Now I have installed the new firewall. I have switched off the DHCP server on the SBS, and I have configured its TCP/IP protocol such that it uses the new firewall machine as DNS. Everything worked like a charm, but only for a few hours. I tested a few Windows computer on the domain, and they worked. I disabled and enabled the network interface, to obtain the network config from the new DHCP service (the one on the firewall).

However, after a few hours (i.e. this morning when I came back to work) the Windows machines on the domain could not mount network shares anymore. Network drives and also printers refused to work. When double-clicking a network drive, an alert box popped up saying "The local device name is already in use".

What do I have to do to keep our Windows network services functioning when deactivating the DHCP server on the SBS and operating a DHCP on a separate (non-Windows) machine?

So far, I have added DHCP options on the new firewall, referring to the IP address of the SBS as netbios-ns and netbios-dd. That does not seem to be enough.

I would like a setup, where the firewall operates local DHCP and DNS services, but the Windows PCs know that the Windows services are available from a different server. Anything regarding Windows network shares, printers, Active Directory, whatever, should be done by the SBS, which is not the acting DHCP and DNS server.

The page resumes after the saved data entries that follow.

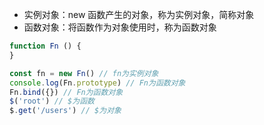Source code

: * 实例对象：new 函数产生的对象，称为实例对象，简称对象
* 函数对象：将函数作为对象使用时，称为函数对象

```js
function Fn () {
}

const fn = new Fn() // fn为实例对象
console.log(Fn.prototype) // Fn为函数对象
Fn.bind({}) // Fn为函数对象
$('root') // $为函数
$.get('/users') // $为对象
```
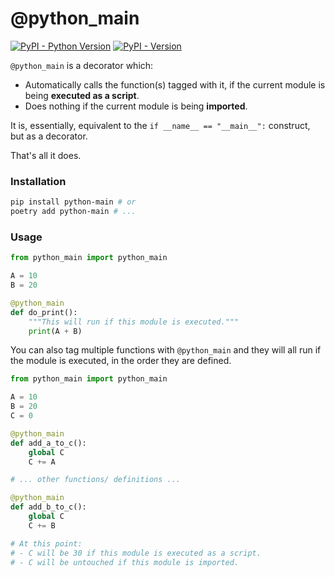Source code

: # @python_main

[![PyPI - Python Version](https://img.shields.io/pypi/pyversions/python-main)](https://pypi.org/project/python-main/)
[![PyPI - Version](https://img.shields.io/pypi/v/python-main)](https://pypi.org/project/python-main/)


`@python_main` is a decorator which:
- Automatically calls the function(s) tagged with it, if the current module is being **executed as a script**.
- Does nothing if the current module is being **imported**.

It is, essentially, equivalent to the `if __name__ == "__main__":` construct, but as a decorator.

That's all it does.

### Installation

```bash
pip install python-main # or
poetry add python-main # ...
```

### Usage

```python
from python_main import python_main

A = 10
B = 20

@python_main
def do_print():
    """This will run if this module is executed."""
    print(A + B)
```

You can also tag multiple functions with `@python_main` and they will all run if the module is executed, in the order they are defined.

```python
from python_main import python_main

A = 10
B = 20
C = 0

@python_main
def add_a_to_c():
    global C
    C += A

# ... other functions/ definitions ...

@python_main
def add_b_to_c():
    global C
    C += B

# At this point:
# - C will be 30 if this module is executed as a script.
# - C will be untouched if this module is imported.
```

  • I am not 100 % sure on this, but I think a DHCP server has to be authorized in an AD environment for windows networking to function correctly, and I do not think you can do this with a Linux DHCP server. – KutscheraIT Dec 20 '10 at 14:07

The problem you're going to run into is that Active Directory uses DNS to tell client machines where to find various resources, so turning off DNS on the Windows server will eventually stop things that require Active Directory from working. It sounds like it worked for a number of hours because clients had it cached, but then the cache expired.

My suggestion would be to run bind on your Linux server, and make it act as a secondary to your Windows server, and then configure your DHCP server to give out the Linux server as the DNS server clients should be using. That way, your DNS queries are offloaded onto the Linux server whilst retaining the ability to use Active Directory.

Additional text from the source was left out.